Episodes of high inflation in the recent past have eroded the purchasing power of the common people. The headline retail consumer price index or combined consumer price index (CPI-C) reached close to 7 per cent on an average during the period December 2019 to November 2020 and then moderated. This was once again followed by a spike of more than 6 per cent inflation during May to July 2021 and another spike in January 2022. According to RBI, the average inflation by consumer price index in the last quarter of 2021-22 will be 5.7 per cent and 4.5 per cent for the whole year of 2022-23.

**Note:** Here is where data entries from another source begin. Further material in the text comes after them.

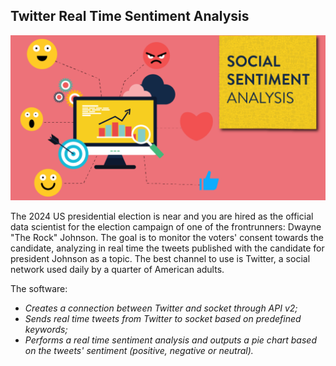 ## Twitter Real Time Sentiment Analysis
 
![image](images/Social-Media-Sentiment-1.png)

The 2024 US presidential election is near and you are hired as the official data scientist for the election campaign of one of the frontrunners: Dwayne "The Rock" Johnson.
The goal is to monitor the voters' consent towards the candidate, analyzing in real time the tweets published with the candidate for president Johnson as a topic.
The best channel to use is Twitter, a social network used daily by a quarter of American adults.

The software:

* _Creates a connection between Twitter and socket through API v2;_
* _Sends real time tweets from Twitter to socket based on predefined keywords;_
* _Performs a real time sentiment analysis and outputs a pie chart based on the tweets' sentiment (positive, negative or neutral)._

Consumer price rise was primarily driven by rising food prices which showed a sharp rise during the pandemic due to supply side disruptions, particularly reflected in high prices of edible oil, pulses, vegetables and protein rich food items. The other components that led to rising consumer price index was ‘fuel and light’ and ‘transport and communication’ within the miscellaneous group. Rise in crude oil prices was driving inflation in these components which heavily impacted consumer prices. With food inflation gradually cooling down due to easing out of the supply bottlenecks, consumer price index slightly moderated as the food component has the highest weightage in average consumption basket. But once again in January 2022 consumer price index has crossed 6 per cent.
It is also important to note that wholesale price index (WPI) which basically reflects inflation at production sites shows a steep rise to an average of 12.6 per cent during the period April 2021 to January 2022. This has been driven by low base as well as rises in prices of inputs particularly of minerals, crude oil and manufactured products. The weakening of the rupee also imported inflation and that also impacted production costs adversely. The big corporates with lots of reserves and savings could contain this rise in input costs for the time being while small and medium enterprises are facing a tight situation caught between rising production costs and sluggish demand. In fact many manufacturers have already indicated upward revision of prices in the near future.
Rise in crude oil prices has a direct bearing on consumer expenditure as transport costs as well as production costs will rise due to higher fuel price. The Economic Survey estimated that oil prices will be 70 to 75 US dollar per barrel throughout the year 2022-23. But that has turned out to be wishful thinking.
The retail price of petrol and diesel has been capped by the oil companies for the past two months as the central government did not want any increase in prices till the elections for assemblies in five states are over. Come March 10, when the results will be out, one can expect steep increases in the prices of petrol, diesel and gas. Such escalation of prices of petroleum products will lead to sharp inflationary surge.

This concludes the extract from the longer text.